R.: Il mio petto è forte, la mia mano è ferma e i miei piedi vanno alla guerra portandosi l’illusione di [essere in] Navarra. Son figlio di carlista, te l’ho detto, nipote e bisnipote di carlisti.
F.: Tutte le fidanzate di Spagna han ricamato frecce. Tutte! Le mie sono di ieri sera. Sono il più giovane camerata di José Antonio, lo sai. Tu hai moglie?
R.: Sì.
F.: Figli?
R.: Sì.
F.: Io non ho nessuno. (Canta) Qué bien se va a la guerra, | qué bien se va! | Sin tener madre ni novia,
qué bien se va!
R.: Se cadi... a chi vuoi che lo dica?
F.: A nessuno. (Guardando il cielo) Lo saprà subito il Signore. E se muori tu?...
R.: Dillo a José Maria Hernandorena, 65 anni, Tercio di Montejurra. È mio padre.
F.: E se non c’è?
R.: Dillo a José Maria Hernandorena, 15 anni, Tercio di Montejurra. È mio figlio.
F.: (Canta) Qué bien se va a la guerra, | qué bien se va!... (Fischiano le pallottole) Senti, requeté, stai dietro alle mie spalle. Tu hai moglie e figlio. Io non ho nessuno. (Canta) …Sin tener madre ni novia, | qué bien se va!
R.: Io vado avanti. Tu non sai ancora. Sei un bambino...
F.: Non mi dire certe cose!
(Fischiano le pallottole)
R.: È il mese di luglio – quello delle ciliegie! – e perfino gli alberi danno requetés...
F.: Frecce fresche, frecce di ieri sera, vengono con me alla battaglia! Quale pallottola nemica vuole il petto più giovane della Falange?

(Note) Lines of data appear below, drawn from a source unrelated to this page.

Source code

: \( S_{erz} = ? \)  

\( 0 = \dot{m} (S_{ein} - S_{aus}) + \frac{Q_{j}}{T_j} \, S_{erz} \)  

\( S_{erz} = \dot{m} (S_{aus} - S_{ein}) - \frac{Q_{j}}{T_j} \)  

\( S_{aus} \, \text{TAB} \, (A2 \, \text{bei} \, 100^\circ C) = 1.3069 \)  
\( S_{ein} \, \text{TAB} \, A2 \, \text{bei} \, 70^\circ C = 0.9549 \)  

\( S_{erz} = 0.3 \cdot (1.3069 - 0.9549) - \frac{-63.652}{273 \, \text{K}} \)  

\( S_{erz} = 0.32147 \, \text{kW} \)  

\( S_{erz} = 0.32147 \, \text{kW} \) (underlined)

R.: Gettati al suolo, per tua madre!
F.: Non ce l’ho... Chi lo vuole?... Chi lo desidera?... Tirate, señores, guardiamo chi dà nel segno! Il premio è un bel cuoricino d’oro!... (Cade ferito)
R.: Quanto sangue!
F.: Il premio è per quel caballero nemico...

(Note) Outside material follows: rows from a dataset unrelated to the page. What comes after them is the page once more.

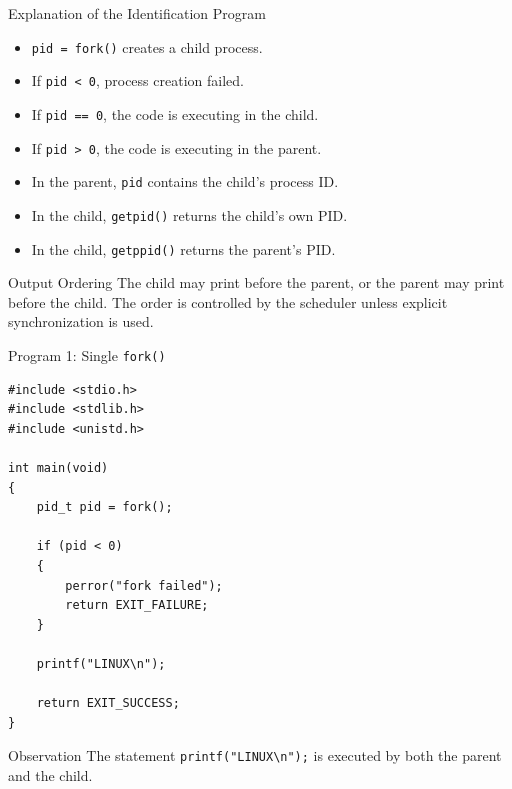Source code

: \documentclass[aspectratio=169]{beamer}
\begin{document}
\begin{frame}{Explanation of the Identification Program}

\begin{itemize}
    \item \texttt{pid = fork()} creates a child process.
    \item If \texttt{pid < 0}, process creation failed.
    \item If \texttt{pid == 0}, the code is executing in the child.
    \item If \texttt{pid > 0}, the code is executing in the parent.
    \item In the parent, \texttt{pid} contains the child's process ID.
    \item In the child, \texttt{getpid()} returns the child's own PID.
    \item In the child, \texttt{getppid()} returns the parent's PID.
\end{itemize}

\begin{alertblock}{Output Ordering}
The child may print before the parent, or the parent may print before the child.
The order is controlled by the scheduler unless explicit synchronization is used.
\end{alertblock}

\end{frame}

\begin{frame}[fragile]{Program 1: Single \texttt{fork()}}

\begin{lstlisting}[style=cstyle]
#include <stdio.h>
#include <stdlib.h>
#include <unistd.h>

int main(void)
{
    pid_t pid = fork();

    if (pid < 0)
    {
        perror("fork failed");
        return EXIT_FAILURE;
    }

    printf("LINUX\n");

    return EXIT_SUCCESS;
}
\end{lstlisting}

\begin{block}{Observation}
The statement \texttt{printf("LINUX\textbackslash n");} is executed by both the
parent and the child.
\end{block}

\end{frame}
\end{document}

(Il requeté raccoglie il falangista e se lo mette sulle spalle. Le pallottole fischiano intorno ai due intrepidi. Il requeté cade a terra col suo compagno.)
F.: Anche tu sei ferito? Sei un eroe...
R.: Non dimenticare...
F.: José Maria Hernandorena...
R.:...65 anni...
F.: Tercio di Montejurra...
R.: E se non c’è?
F.: José Maria Hernandorena...
R.:...15 anni...
F.:...Tercio di Montejurra...
R.: Addio, piccolo... tu sei... grande!
F.: Arriba España!
(Il primo albore del mattino, fatto tutto di madreperla, trova due cadaveri abbracciati.)
Fonte: Gilberto Beccari, Scrittori di guerra spagnoli 1936-1939, Garzanti, Milano 1941, p. XI, pp. 21-24 [con trascurabili adattamenti grafici].